┏━━
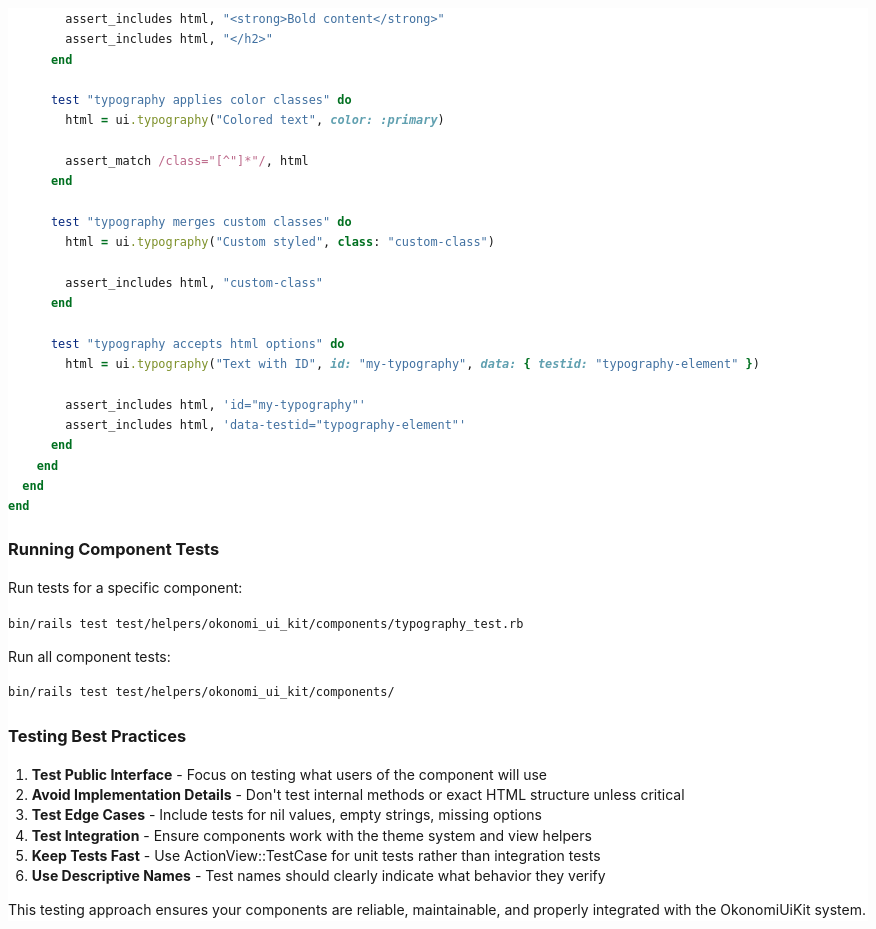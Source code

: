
 ```ruby
        assert_includes html, "<strong>Bold content</strong>"
        assert_includes html, "</h2>"
      end

      test "typography applies color classes" do
        html = ui.typography("Colored text", color: :primary)
        
        assert_match /class="[^"]*"/, html
      end

      test "typography merges custom classes" do
        html = ui.typography("Custom styled", class: "custom-class")
        
        assert_includes html, "custom-class"
      end

      test "typography accepts html options" do
        html = ui.typography("Text with ID", id: "my-typography", data: { testid: "typography-element" })
        
        assert_includes html, 'id="my-typography"'
        assert_includes html, 'data-testid="typography-element"'
      end
    end
  end
end
```

### Running Component Tests

Run tests for a specific component:
```bash
bin/rails test test/helpers/okonomi_ui_kit/components/typography_test.rb
```

Run all component tests:
```bash
bin/rails test test/helpers/okonomi_ui_kit/components/
```

### Testing Best Practices

1. **Test Public Interface** - Focus on testing what users of the component will use
2. **Avoid Implementation Details** - Don't test internal methods or exact HTML structure unless critical
3. **Test Edge Cases** - Include tests for nil values, empty strings, missing options
4. **Test Integration** - Ensure components work with the theme system and view helpers
5. **Keep Tests Fast** - Use ActionView::TestCase for unit tests rather than integration tests
6. **Use Descriptive Names** - Test names should clearly indicate what behavior they verify

This testing approach ensures your components are reliable, maintainable, and properly integrated with the OkonomiUiKit system.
┗━━
## Directions for this task
Find all lines holding the word "color" in the records above and copy them.

## Response
      test "typography applies color classes" do
        html = ui.typography("Colored text", color: :primary)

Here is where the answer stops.